Yes, we all write separately, and that has proved to be a lot harder, because you don't have the momentum or the energy. In a writing room, you could attempt a joke or have an idea for a joke at a certain spot, and then instantaneously, people would respond to that and offer a different angle or build on that and refine a joke. But as we're all writing separately, you can really get bogged down in it, because it's so tedious. You're alone, you don't have the energy, you're not making people laugh and people aren't making you laugh.

On the other hand, once we've done all our riffs separately, they're combined in a master Excel spreadsheet with time codes, and then each of us takes a section and assigns what we think is the best line to the right spot. And then when we do meet as a group, either through Skype or telephone conference calls or when we are in the same city for a gig, I think we're much more analytical. We each spend a devoted, concentrated amount of time with the script, so I think we come in a little better prepared to refine and to analyze the jokes, and that's when we make each other laugh. And that's when we're most nervous about the script, because you're operating in a vacuum, and you don't know if the script is funny or not.

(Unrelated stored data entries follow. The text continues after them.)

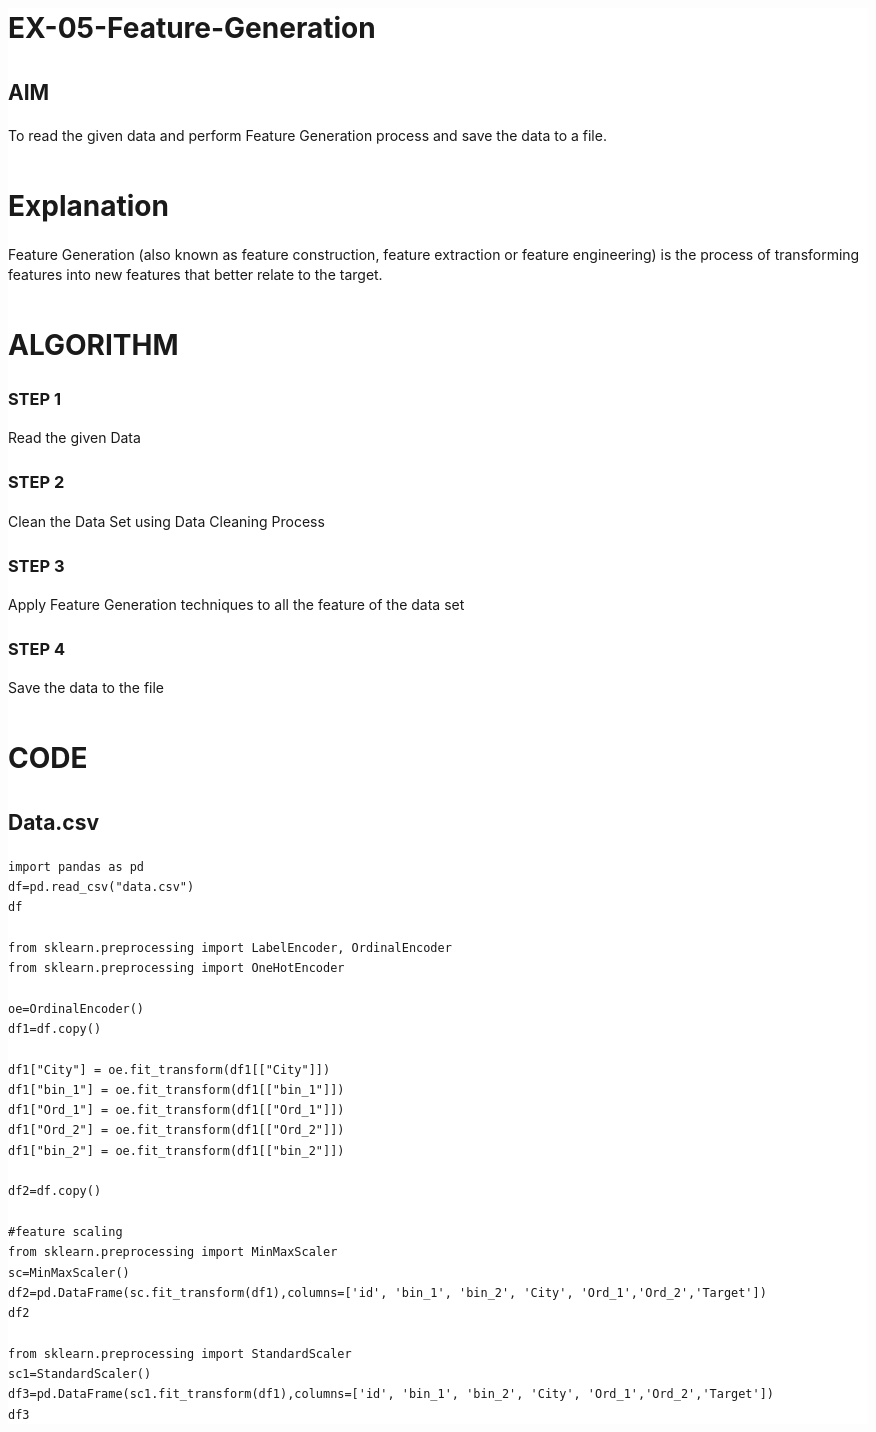 # EX-05-Feature-Generation


## AIM
To read the given data and perform Feature Generation process and save the data to a file. 

# Explanation
Feature Generation (also known as feature construction, feature extraction or feature engineering) is the process of transforming features into new features that better relate to the target.
 

# ALGORITHM
### STEP 1
Read the given Data
### STEP 2
Clean the Data Set using Data Cleaning Process
### STEP 3
Apply Feature Generation techniques to all the feature of the data set
### STEP 4
Save the data to the file


# CODE
## Data.csv
```
import pandas as pd
df=pd.read_csv("data.csv")
df

from sklearn.preprocessing import LabelEncoder, OrdinalEncoder
from sklearn.preprocessing import OneHotEncoder

oe=OrdinalEncoder()
df1=df.copy()

df1["City"] = oe.fit_transform(df1[["City"]])
df1["bin_1"] = oe.fit_transform(df1[["bin_1"]])
df1["Ord_1"] = oe.fit_transform(df1[["Ord_1"]])
df1["Ord_2"] = oe.fit_transform(df1[["Ord_2"]])
df1["bin_2"] = oe.fit_transform(df1[["bin_2"]])

df2=df.copy()

#feature scaling
from sklearn.preprocessing import MinMaxScaler
sc=MinMaxScaler()
df2=pd.DataFrame(sc.fit_transform(df1),columns=['id', 'bin_1', 'bin_2', 'City', 'Ord_1','Ord_2','Target'])
df2

from sklearn.preprocessing import StandardScaler
sc1=StandardScaler()
df3=pd.DataFrame(sc1.fit_transform(df1),columns=['id', 'bin_1', 'bin_2', 'City', 'Ord_1','Ord_2','Target'])
df3
```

And of course the difference between the end results of Cinematic Titanic and MST3K is that you're taking it to a live audience. Does that become another stage of the process where things get tossed or changed based on the response you get?

Yes, I think that's an essential step in the process. When we were doing MST, we had a nine-day turnaround, and it was very skin-of-the-teeth, so with 600, 800 jokes in a script, we had to deliver the product at a certain time, so there were definitely jokes that... there were even jokes that none of us got, but they made us laugh, so they'd stay in there anyway. There were jokes that none of us liked, but we would have to record the show to deliver it to Comedy Central or SyFy, and we'd just leave them in. And now we get to really gauge from the audience's response how a joke is landing, and in fact, we just premiered Rattlers in Boston a couple weeks ago, and we started our conference calls to start reviewing the script, and that's when we start bouncing it back and forth and saying, "I like this joke, but it didn't really get a good response," or "Do I need to deliver this better? Can someone give me a read on that?" So it definitely plays a part.

What do you think about the new crop of popular terrible movies like The Room and Birdemic? Do they have the same spirit as the older stinkers you make fun of?

Yeah, I definitely think there are some that have that je ne sais quoi of the old bad movies. I feel like in the new crop, there's more a tendency to be more self-conscious and more ironic and deliberate about making, quote, a bad movie. The movies we really looked for on MST and now with CT, we're really looking at the spirit of it -- the real intent there that the filmmakers set out to try to make a decent movie. They're not tongue-in-cheek, they're not winking at the audience. I don't think The Room is terribly self-conscious; I think the intent was to make a real movie. But I think we see a lot of films that are more about the idea of making a bad movie.

Besides Cinematic Titanic, what other projects are you working on?

I'm working on a book that's coming out in the spring, that has yet to be titled. And oh God, I can never remember what I'm doing.